Try a little … wait for it
Mason posted this video for the fourth of July:
I haven’t got any idea what this song is about. I couldn’t keep my mind on the lyrics. Instead, I mentally tripped, over and over and OVER, on the Otis Redding sample they used as the backbeat for the song. The sample is from “Try a Little Tenderness,” and comes from a moment about 85% of the way through the song (around the 2:50 mark in the video below), as the music in the background reaches a crescendo and Redding’s voice gets louder and more enthusiastic.
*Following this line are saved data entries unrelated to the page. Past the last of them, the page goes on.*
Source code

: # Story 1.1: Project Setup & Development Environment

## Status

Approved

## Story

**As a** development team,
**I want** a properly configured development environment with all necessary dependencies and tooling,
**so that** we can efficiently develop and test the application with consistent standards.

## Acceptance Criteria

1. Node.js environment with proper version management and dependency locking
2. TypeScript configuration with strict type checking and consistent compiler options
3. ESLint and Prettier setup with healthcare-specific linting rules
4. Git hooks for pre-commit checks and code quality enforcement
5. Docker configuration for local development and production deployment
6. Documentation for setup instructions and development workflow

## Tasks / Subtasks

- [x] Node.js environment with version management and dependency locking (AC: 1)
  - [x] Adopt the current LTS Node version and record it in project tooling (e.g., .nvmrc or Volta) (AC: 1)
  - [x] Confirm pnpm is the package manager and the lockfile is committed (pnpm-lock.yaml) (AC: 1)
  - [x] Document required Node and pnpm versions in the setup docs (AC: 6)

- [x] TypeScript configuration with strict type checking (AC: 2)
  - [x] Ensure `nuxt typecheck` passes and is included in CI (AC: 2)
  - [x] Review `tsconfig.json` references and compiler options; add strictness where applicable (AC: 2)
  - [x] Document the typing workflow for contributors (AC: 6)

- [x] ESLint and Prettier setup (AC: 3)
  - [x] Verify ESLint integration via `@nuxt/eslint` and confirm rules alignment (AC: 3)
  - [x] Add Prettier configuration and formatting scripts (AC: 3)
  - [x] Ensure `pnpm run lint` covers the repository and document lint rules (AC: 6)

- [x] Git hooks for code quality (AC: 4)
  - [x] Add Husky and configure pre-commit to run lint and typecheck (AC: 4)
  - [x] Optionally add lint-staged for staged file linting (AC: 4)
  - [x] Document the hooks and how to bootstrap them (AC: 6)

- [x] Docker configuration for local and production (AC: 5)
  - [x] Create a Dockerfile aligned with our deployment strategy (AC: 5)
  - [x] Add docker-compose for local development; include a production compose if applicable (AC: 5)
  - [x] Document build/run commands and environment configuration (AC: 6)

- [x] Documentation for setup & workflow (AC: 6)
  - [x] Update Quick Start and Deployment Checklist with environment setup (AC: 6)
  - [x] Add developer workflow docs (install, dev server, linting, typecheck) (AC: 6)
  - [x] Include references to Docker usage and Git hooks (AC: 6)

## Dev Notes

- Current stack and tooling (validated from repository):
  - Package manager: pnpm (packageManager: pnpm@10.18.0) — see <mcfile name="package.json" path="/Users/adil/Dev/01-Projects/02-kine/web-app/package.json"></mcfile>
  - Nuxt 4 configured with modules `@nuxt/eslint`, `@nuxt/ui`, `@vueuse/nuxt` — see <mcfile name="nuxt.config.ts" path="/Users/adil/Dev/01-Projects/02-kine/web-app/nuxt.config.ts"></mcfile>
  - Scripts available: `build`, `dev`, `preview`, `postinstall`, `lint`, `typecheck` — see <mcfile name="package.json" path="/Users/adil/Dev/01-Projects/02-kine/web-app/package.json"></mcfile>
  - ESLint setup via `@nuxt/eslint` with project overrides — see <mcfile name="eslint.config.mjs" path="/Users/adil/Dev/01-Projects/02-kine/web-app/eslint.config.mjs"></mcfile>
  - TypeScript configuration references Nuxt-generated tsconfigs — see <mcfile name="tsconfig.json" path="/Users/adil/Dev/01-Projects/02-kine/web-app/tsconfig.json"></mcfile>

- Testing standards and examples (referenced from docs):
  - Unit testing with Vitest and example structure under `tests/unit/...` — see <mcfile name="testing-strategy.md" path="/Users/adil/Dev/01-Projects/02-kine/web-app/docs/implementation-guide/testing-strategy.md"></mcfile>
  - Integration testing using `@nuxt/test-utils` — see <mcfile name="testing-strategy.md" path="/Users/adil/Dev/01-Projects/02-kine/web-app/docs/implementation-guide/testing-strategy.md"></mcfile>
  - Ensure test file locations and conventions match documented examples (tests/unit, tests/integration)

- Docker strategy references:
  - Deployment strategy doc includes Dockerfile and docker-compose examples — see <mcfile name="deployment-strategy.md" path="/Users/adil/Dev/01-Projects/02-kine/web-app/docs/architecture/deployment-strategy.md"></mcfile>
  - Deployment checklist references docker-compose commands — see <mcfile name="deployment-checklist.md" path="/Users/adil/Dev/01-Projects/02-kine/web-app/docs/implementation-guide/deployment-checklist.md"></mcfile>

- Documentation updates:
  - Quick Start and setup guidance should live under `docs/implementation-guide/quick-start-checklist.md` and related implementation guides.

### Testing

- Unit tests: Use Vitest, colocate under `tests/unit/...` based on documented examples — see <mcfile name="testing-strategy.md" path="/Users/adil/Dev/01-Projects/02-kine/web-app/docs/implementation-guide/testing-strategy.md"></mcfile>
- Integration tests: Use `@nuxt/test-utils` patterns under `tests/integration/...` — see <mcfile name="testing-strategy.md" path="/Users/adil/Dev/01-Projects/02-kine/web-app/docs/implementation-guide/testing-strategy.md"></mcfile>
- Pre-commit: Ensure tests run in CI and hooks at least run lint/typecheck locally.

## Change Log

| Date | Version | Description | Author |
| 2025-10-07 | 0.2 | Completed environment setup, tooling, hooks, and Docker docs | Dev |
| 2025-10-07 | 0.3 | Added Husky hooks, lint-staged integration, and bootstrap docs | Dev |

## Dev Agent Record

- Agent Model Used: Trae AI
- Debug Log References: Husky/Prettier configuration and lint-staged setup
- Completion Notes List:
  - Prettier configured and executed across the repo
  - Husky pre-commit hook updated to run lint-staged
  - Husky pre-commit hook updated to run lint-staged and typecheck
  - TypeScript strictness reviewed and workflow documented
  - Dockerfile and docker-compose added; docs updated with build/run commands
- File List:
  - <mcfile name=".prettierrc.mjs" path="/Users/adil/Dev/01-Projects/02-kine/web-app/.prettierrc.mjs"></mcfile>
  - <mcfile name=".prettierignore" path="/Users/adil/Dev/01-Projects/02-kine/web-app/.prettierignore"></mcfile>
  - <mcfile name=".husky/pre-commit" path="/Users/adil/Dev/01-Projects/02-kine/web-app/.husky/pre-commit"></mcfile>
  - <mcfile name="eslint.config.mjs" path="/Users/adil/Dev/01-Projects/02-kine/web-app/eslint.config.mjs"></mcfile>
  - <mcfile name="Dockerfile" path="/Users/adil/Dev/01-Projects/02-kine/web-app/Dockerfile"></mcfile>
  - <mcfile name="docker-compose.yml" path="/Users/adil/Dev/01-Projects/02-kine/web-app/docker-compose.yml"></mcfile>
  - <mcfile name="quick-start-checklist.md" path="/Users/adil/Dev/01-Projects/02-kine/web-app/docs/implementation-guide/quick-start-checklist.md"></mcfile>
The range on the song is such that the moment Kanye West and Jay-Z have sampled is the crucial moment, a rising tension in the song that leads up to the final cathartic shout of the song’s title among the musical cacophony that leads quickly to the end of the song. By sampling that moment of tension without ever moving past it, this song creates an entirely different experience for someone who knows Redding’s original than for the people encountering it for the first time as a sample. It’s the musical equivalent of every time two meet-cute romantic leads in a television series (say,Castle) almost kiss and then get interrupted. But repeated, over and over, for three minutes.
More stressful than it was supposed to be, I suspect. If I were a responsible writer or crafting this commentary for more than just a passing fancy, I’d rewatch the video and concentrate on the lyrics, so I could comment on the connection between the sample and the music. Instead, I leave that work to someone else.
PS – The title of this post refers, of course, to one of the most delicious moments in The Rocky Horror Picture Show, when Dr. Frank sings about temp… … … tation. At live screenings, during the pause between syllables, the audience often shouts “Wait for it,” if my memory serves me correctly.